I am new to spark. I am trying to get spark running on k8s using helm chart: stable/spark. I can see that it spins up the 1 master and 2 executer by default and exposes port: 8080 on ClusterIP
.
Now what I have done is to expose the Port: 8080
via elb
so I can see the UI
.
Question is do I always have to bake the jar
or pySpark
code in the image I am using to spin the master or do I have other option as well ?
I don't want to use k8s
as Cluster Manager for spark
. I am trying to see if there is a way to host spark
as an application on k8s
and submit jobs to it as it is a standalone cluster with worker nodes.
so instead of using:
spark-submit \
...
--master k8s://https://KUBECLUSTER-DNS-ADDRESS
I want to do:
spark-submit \
...
--master spark://SPARK-MASTER-ELB-DNS
Also, I am trying to avoid baking the job
in the spark docker image
I don't want to use k8s as Cluster Manager for spark. I am trying to see if there is a way to host spark as an application on k8s and submit jobs to it as it is a standalone cluster with worker nodes.
You can use client
or cluster
mode.
client:
# Run on a Spark standalone cluster in client deploy mode
./bin/spark-submit \
--class org.apache.spark.examples.SparkPi \
--master spark://IP-ADDRESS-OF-MASTER:7077 \
--executor-memory 20G \
--total-executor-cores 100 \
/path/to/examples.jar \
1000
cluster:
./bin/spark-submit \
--class org.apache.spark.examples.SparkPi \
--master spark://IP-ADDRESS-OF-MASTER:7077 \
--deploy-mode cluster \
--supervise \
--executor-memory 20G \
--total-executor-cores 100 \
/path/to/examples.jar \
1000
Also, I am trying to avoid baking the job in the spark docker image.

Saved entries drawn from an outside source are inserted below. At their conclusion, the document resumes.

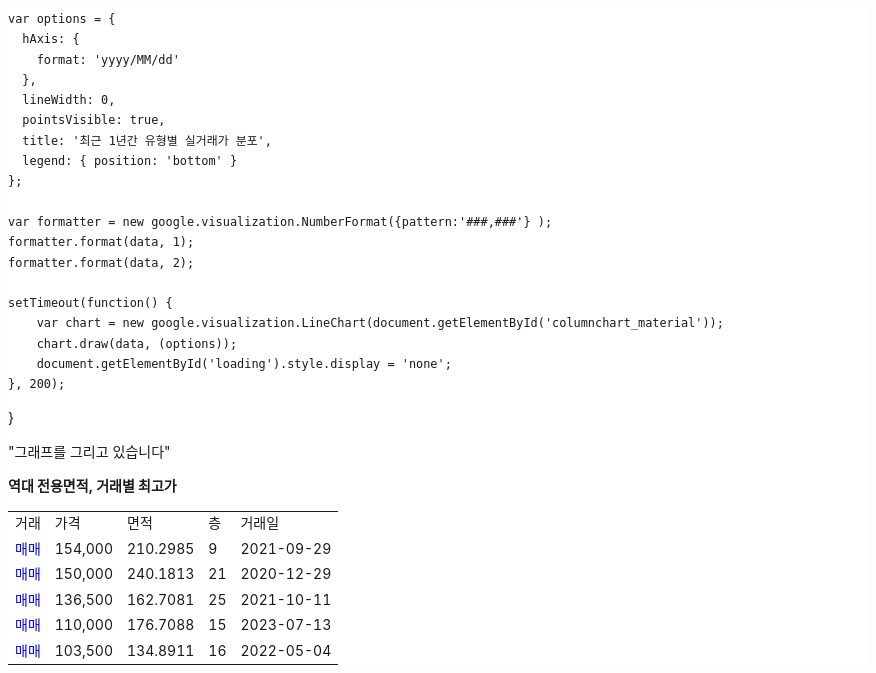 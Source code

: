     var options = {
      hAxis: {
        format: 'yyyy/MM/dd'
      },    
      lineWidth: 0,
      pointsVisible: true,    
      title: '최근 1년간 유형별 실거래가 분포',
      legend: { position: 'bottom' }
    };

    var formatter = new google.visualization.NumberFormat({pattern:'###,###'} );
    formatter.format(data, 1);
    formatter.format(data, 2);
    
    setTimeout(function() {
        var chart = new google.visualization.LineChart(document.getElementById('columnchart_material'));
        chart.draw(data, (options));
        document.getElementById('loading').style.display = 'none';
    }, 200);
  }
</script>


<div id="loading" style="z-index:20; display: block; margin-left: 0px">"그래프를 그리고 있습니다"</div>
<div id="columnchart_material" style="width: 95%; margin-left: 0px; display: block"></div>

<b>역대 전용면적, 거래별 최고가</b>
<table class="sortable">
    <tr>
      <td>거래</td>
      <td>가격</td>
      <td>면적</td>
      <td>층</td>
      <td>거래일</td>
    </tr>
        <tr>
          <td><a style="color: blue">매매</a></td>
          <td>154,000</td>
          <td>210.2985</td>
          <td>9</td>
          <td>2021-09-29</td>
        </tr>            <tr>
          <td><a style="color: blue">매매</a></td>
          <td>150,000</td>
          <td>240.1813</td>
          <td>21</td>
          <td>2020-12-29</td>
        </tr>            <tr>
          <td><a style="color: blue">매매</a></td>
          <td>136,500</td>
          <td>162.7081</td>
          <td>25</td>
          <td>2021-10-11</td>
        </tr>            <tr>
          <td><a style="color: blue">매매</a></td>
          <td>110,000</td>
          <td>176.7088</td>
          <td>15</td>
          <td>2023-07-13</td>
        </tr>            <tr>
          <td><a style="color: blue">매매</a></td>
          <td>103,500</td>
          <td>134.8911</td>
          <td>16</td>
          <td>2022-05-04</td>
        </tr>            <tr>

The only way is to use client
mode. Basically, your driver will be in whatever machine where you run spark-submit
from and that will need to have all the bits you need to execute your job. The only downside is that you might be susceptible to network latency if the client is not co-located with your Kubernetes cluster.
With cluster
mode you will have bake stuff into your container image because your driver can start on any of the containers/pods that are slaves in your cluster.